TASK DETAILS →
Identify, in the records below, every line where the string "SetName" appears, and copy each such line.

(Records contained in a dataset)

= = =

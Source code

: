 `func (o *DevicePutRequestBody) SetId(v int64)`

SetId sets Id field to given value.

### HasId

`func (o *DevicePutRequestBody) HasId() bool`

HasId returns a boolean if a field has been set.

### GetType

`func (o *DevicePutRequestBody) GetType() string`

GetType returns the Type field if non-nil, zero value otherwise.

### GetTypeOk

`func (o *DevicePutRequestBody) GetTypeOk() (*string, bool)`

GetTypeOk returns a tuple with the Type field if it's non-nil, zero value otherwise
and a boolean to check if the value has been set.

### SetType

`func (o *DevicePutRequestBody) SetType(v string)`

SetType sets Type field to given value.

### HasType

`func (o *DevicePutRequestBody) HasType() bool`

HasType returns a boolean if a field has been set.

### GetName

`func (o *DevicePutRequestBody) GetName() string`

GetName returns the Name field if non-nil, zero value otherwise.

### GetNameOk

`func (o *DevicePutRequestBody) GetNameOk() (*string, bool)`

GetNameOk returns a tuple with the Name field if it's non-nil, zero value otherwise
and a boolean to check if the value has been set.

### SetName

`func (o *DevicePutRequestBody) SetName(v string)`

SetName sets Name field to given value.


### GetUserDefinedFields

= = =

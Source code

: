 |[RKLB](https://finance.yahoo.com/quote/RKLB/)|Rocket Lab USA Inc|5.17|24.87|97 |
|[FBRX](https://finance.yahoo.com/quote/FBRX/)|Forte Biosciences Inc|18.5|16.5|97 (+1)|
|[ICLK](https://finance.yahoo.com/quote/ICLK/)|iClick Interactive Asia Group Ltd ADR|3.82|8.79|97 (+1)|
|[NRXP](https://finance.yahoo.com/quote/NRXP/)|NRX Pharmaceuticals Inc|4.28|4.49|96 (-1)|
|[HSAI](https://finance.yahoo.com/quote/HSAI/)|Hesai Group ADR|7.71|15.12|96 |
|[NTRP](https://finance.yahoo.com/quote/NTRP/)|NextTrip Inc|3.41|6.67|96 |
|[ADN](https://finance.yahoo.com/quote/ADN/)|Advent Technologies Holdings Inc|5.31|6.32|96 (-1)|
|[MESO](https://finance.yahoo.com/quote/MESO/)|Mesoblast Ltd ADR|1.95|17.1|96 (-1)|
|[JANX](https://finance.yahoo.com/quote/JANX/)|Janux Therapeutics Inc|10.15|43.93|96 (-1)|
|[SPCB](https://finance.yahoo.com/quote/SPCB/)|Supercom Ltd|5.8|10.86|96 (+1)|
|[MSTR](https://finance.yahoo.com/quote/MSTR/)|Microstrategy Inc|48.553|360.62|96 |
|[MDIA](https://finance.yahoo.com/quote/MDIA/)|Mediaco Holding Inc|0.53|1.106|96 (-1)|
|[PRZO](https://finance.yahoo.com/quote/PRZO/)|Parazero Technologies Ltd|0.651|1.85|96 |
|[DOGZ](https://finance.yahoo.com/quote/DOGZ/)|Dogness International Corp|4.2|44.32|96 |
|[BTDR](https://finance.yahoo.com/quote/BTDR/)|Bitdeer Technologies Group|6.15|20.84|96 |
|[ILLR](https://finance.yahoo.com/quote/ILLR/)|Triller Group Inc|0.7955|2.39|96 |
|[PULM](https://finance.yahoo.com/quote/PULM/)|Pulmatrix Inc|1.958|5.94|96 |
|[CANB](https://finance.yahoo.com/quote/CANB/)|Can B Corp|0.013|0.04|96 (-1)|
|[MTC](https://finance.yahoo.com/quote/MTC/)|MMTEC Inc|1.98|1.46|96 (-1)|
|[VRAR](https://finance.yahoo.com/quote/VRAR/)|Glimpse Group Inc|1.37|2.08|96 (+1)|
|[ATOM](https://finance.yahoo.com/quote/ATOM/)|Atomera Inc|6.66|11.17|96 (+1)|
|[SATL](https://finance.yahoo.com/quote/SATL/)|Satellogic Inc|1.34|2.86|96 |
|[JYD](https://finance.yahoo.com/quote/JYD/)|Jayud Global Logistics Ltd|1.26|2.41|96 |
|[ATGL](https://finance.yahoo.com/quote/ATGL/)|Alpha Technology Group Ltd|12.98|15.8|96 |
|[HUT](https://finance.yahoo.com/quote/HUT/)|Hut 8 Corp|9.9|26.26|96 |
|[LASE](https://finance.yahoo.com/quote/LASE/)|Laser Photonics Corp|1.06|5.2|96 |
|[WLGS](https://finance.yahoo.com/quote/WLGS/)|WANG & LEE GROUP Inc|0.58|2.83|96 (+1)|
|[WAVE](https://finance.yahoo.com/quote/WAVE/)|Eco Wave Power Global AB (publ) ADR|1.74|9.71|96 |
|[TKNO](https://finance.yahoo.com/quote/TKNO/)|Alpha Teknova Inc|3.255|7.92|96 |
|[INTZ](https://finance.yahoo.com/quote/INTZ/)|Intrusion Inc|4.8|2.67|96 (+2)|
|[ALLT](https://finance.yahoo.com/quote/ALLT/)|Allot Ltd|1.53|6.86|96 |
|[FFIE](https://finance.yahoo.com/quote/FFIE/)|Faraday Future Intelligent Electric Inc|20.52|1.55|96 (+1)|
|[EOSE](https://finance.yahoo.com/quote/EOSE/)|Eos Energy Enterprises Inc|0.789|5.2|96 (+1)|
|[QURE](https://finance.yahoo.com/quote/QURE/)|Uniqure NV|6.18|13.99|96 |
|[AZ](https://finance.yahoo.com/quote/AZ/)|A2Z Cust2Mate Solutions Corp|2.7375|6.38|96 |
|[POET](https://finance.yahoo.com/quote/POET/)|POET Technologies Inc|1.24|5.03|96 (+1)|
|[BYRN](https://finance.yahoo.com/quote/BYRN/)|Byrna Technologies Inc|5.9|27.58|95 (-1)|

= = =

RESPONSE AREA →
### SetName
`func (o *DevicePutRequestBody) SetName(v string)`
SetName sets Name field to given value.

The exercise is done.